■ Exercise requirements
Within the entries below, every line containing "between" is to be copied.

-- Opening Marker --

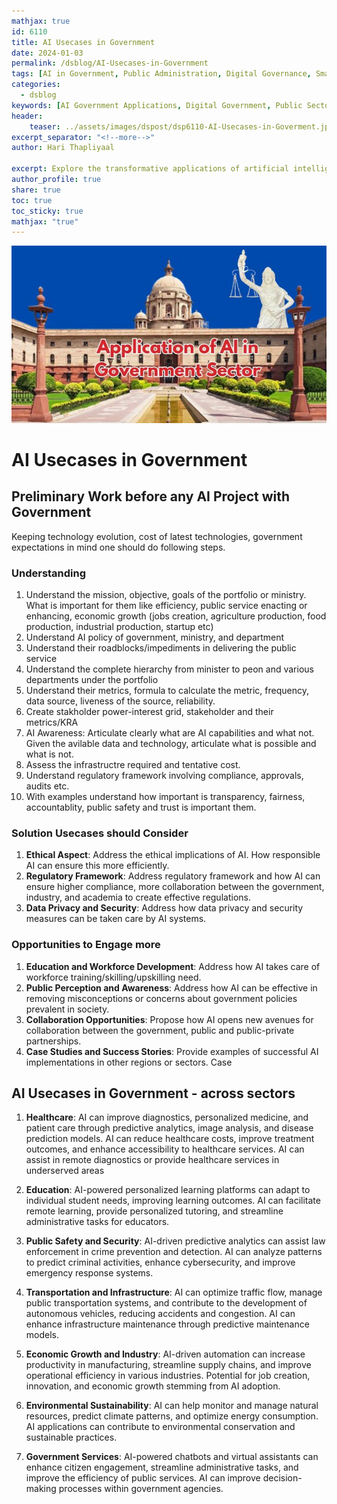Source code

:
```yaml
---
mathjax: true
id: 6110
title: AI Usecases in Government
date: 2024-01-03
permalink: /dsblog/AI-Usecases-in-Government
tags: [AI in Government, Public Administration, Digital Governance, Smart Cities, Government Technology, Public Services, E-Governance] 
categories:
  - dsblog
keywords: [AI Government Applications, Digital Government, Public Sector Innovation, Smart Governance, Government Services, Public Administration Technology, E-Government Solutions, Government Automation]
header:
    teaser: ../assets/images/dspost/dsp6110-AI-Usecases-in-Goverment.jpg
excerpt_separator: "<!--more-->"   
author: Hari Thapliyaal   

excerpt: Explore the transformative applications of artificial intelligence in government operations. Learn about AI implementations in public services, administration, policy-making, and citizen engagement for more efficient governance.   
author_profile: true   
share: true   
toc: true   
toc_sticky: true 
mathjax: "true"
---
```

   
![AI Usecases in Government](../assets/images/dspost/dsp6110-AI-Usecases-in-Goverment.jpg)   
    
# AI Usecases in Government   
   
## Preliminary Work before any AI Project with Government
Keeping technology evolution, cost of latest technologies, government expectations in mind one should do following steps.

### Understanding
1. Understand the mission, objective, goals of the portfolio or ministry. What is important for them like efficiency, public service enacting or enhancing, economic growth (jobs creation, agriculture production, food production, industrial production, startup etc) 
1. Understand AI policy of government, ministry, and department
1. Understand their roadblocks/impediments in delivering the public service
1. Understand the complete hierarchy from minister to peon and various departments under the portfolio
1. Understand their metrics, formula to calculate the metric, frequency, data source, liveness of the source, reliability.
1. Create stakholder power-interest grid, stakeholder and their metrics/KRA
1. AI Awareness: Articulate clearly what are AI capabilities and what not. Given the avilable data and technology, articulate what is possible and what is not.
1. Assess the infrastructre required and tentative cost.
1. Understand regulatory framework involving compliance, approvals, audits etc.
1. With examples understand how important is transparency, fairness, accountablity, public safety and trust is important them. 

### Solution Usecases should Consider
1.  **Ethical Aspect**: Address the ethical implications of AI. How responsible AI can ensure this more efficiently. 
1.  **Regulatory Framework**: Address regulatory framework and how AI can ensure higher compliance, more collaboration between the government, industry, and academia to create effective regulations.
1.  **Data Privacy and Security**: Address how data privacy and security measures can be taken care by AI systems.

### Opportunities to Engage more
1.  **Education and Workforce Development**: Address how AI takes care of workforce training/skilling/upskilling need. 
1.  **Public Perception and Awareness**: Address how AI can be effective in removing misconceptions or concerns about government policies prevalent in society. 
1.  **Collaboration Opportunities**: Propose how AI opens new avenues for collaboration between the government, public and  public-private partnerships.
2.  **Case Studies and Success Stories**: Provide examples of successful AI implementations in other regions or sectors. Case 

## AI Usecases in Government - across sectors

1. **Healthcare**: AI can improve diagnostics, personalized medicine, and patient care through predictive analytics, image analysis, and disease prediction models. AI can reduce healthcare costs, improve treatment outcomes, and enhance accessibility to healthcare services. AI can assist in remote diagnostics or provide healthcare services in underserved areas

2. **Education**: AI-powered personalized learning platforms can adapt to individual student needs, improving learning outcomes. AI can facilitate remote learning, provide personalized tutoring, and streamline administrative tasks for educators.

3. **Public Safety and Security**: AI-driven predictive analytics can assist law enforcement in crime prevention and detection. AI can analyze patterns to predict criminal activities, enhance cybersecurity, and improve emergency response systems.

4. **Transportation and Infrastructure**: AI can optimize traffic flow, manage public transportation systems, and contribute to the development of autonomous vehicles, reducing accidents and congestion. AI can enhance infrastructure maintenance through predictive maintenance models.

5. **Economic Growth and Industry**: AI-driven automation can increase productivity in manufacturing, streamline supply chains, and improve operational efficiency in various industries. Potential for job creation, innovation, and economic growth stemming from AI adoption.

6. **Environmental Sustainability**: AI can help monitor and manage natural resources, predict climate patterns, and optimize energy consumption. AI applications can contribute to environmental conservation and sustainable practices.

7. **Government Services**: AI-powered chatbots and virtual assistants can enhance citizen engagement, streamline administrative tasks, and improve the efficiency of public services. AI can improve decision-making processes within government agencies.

-- Closing Marker --

■ Result
1.  **Regulatory Framework**: Address regulatory framework and how AI can ensure higher compliance, more collaboration between the government, industry, and academia to create effective regulations.
1.  **Collaboration Opportunities**: Propose how AI opens new avenues for collaboration between the government, public and  public-private partnerships.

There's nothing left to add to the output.